Aim of the exercise: Each entry below should appear again exactly as written, without pictures.
**** Provided records ****
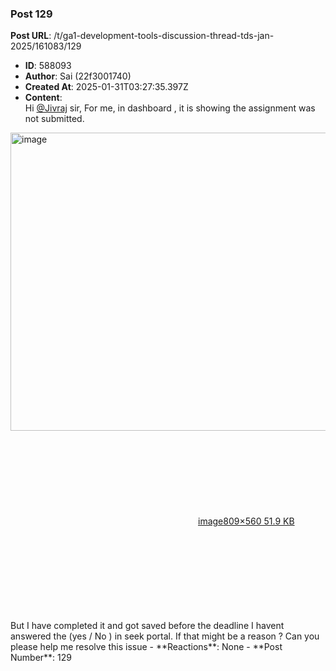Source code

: ### Post 129
**Post URL**: /t/ga1-development-tools-discussion-thread-tds-jan-2025/161083/129
- **ID**: 588093
- **Author**: Sai  (22f3001740)
- **Created At**: 2025-01-31T03:27:35.397Z
- **Content**:  
  Hi <a class="mention" href="/u/jivraj">@Jivraj</a>  sir,
For me, in dashboard , it is showing the assignment was not submitted.
<div class="lightbox-wrapper"><a class="lightbox" href="https://europe1.discourse-cdn.com/flex013/uploads/iitm/original/3X/4/2/42a17ff0b02a49ce4061f3976c99e7f19336bedd.png" data-download-href="/uploads/short-url/9vrwwXtSJeDoZlLpDGty2bWqhvD.png?dl=1" title="image" rel="noopener nofollow ugc"><img src="https://europe1.discourse-cdn.com/flex013/uploads/iitm/optimized/3X/4/2/42a17ff0b02a49ce4061f3976c99e7f19336bedd_2_690x477.png" alt="image" data-base62-sha1="9vrwwXtSJeDoZlLpDGty2bWqhvD" width="690" height="477" srcset="https://europe1.discourse-cdn.com/flex013/uploads/iitm/optimized/3X/4/2/42a17ff0b02a49ce4061f3976c99e7f19336bedd_2_690x477.png, https://europe1.discourse-cdn.com/flex013/uploads/iitm/original/3X/4/2/42a17ff0b02a49ce4061f3976c99e7f19336bedd.png 1.5x, https://europe1.discourse-cdn.com/flex013/uploads/iitm/original/3X/4/2/42a17ff0b02a49ce4061f3976c99e7f19336bedd.png 2x" data-dominant-color="F4F8F7"><div class="meta"><svg class="fa d-icon d-icon-far-image svg-icon" aria-hidden="true"><use href="#far-image"></use></svg><span class="filename">image</span><span class="informations">809×560 51.9 KB</span><svg class="fa d-icon d-icon-discourse-expand svg-icon" aria-hidden="true"><use href="#discourse-expand"></use></svg></div></a></div>
But I have completed it and got saved before the deadline
I havent answered the (yes / No ) in seek portal. If that might be a reason ?
Can you please help me resolve this issue
- **Reactions**: None
- **Post Number**: 129

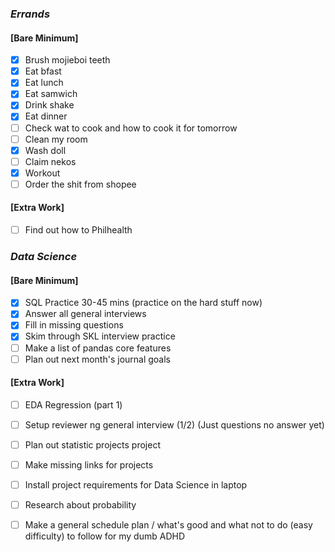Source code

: ### *Errands*
#### [Bare Minimum]
* [x] Brush mojieboi teeth
* [x] Eat bfast
* [x] Eat lunch
* [x] Eat samwich
* [x] Drink shake
* [x] Eat dinner
* [ ] Check wat to cook and how to cook it for tomorrow
* [ ] Clean my room
* [x] Wash doll
* [ ] Claim nekos
* [x] Workout
* [ ] Order the shit from shopee
#### [Extra Work]
* [ ] Find out how to Philhealth
### *Data Science*
#### [Bare Minimum]
* [x] SQL Practice 30-45 mins (practice on the hard stuff now)
* [x] Answer all general interviews
* [x] Fill in missing questions
* [x] Skim through SKL interview practice
* [ ] Make a list of pandas core features
* [ ] Plan out next month's journal goals

#### [Extra Work]
* [ ] EDA Regression (part 1)
* [ ] Setup reviewer ng general interview (1/2) (Just questions no answer yet)
* [ ] Plan out statistic projects project
* [ ] Make missing links for projects
* [ ] Install project requirements for Data Science in laptop
* [ ] Research about probability
* [ ] Make a general schedule plan / what's good and what not to do (easy difficulty) to follow for my dumb ADHD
****
Exercise response:
Source code

: ### Post 129
**Post URL**: /t/ga1-development-tools-discussion-thread-tds-jan-2025/161083/129
- **ID**: 588093
- **Author**: Sai  (22f3001740)
- **Created At**: 2025-01-31T03:27:35.397Z
- **Content**:  
  Hi <a class="mention" href="/u/jivraj">@Jivraj</a>  sir,
For me, in dashboard , it is showing the assignment was not submitted.
<div class="lightbox-wrapper"><a class="lightbox" href="https://europe1.discourse-cdn.com/flex013/uploads/iitm/original/3X/4/2/42a17ff0b02a49ce4061f3976c99e7f19336bedd.png" data-download-href="/uploads/short-url/9vrwwXtSJeDoZlLpDGty2bWqhvD.png?dl=1" title="image" rel="noopener nofollow ugc"><img src="https://europe1.discourse-cdn.com/flex013/uploads/iitm/optimized/3X/4/2/42a17ff0b02a49ce4061f3976c99e7f19336bedd_2_690x477.png" alt="image" data-base62-sha1="9vrwwXtSJeDoZlLpDGty2bWqhvD" width="690" height="477" srcset="https://europe1.discourse-cdn.com/flex013/uploads/iitm/optimized/3X/4/2/42a17ff0b02a49ce4061f3976c99e7f19336bedd_2_690x477.png, https://europe1.discourse-cdn.com/flex013/uploads/iitm/original/3X/4/2/42a17ff0b02a49ce4061f3976c99e7f19336bedd.png 1.5x, https://europe1.discourse-cdn.com/flex013/uploads/iitm/original/3X/4/2/42a17ff0b02a49ce4061f3976c99e7f19336bedd.png 2x" data-dominant-color="F4F8F7"><div class="meta"><svg class="fa d-icon d-icon-far-image svg-icon" aria-hidden="true"><use href="#far-image"></use></svg><span class="filename">image</span><span class="informations">809×560 51.9 KB</span><svg class="fa d-icon d-icon-discourse-expand svg-icon" aria-hidden="true"><use href="#discourse-expand"></use></svg></div></a></div>
But I have completed it and got saved before the deadline
I havent answered the (yes / No ) in seek portal. If that might be a reason ?
Can you please help me resolve this issue
- **Reactions**: None
- **Post Number**: 129

Source code

: ### *Errands*
#### [Bare Minimum]
* [x] Brush mojieboi teeth
* [x] Eat bfast
* [x] Eat lunch
* [x] Eat samwich
* [x] Drink shake
* [x] Eat dinner
* [ ] Check wat to cook and how to cook it for tomorrow
* [ ] Clean my room
* [x] Wash doll
* [ ] Claim nekos
* [x] Workout
* [ ] Order the shit from shopee
#### [Extra Work]
* [ ] Find out how to Philhealth
### *Data Science*
#### [Bare Minimum]
* [x] SQL Practice 30-45 mins (practice on the hard stuff now)
* [x] Answer all general interviews
* [x] Fill in missing questions
* [x] Skim through SKL interview practice
* [ ] Make a list of pandas core features
* [ ] Plan out next month's journal goals

#### [Extra Work]
* [ ] EDA Regression (part 1)
* [ ] Setup reviewer ng general interview (1/2) (Just questions no answer yet)
* [ ] Plan out statistic projects project
* [ ] Make missing links for projects
* [ ] Install project requirements for Data Science in laptop
* [ ] Research about probability
* [ ] Make a general schedule plan / what's good and what not to do (easy difficulty) to follow for my dumb ADHD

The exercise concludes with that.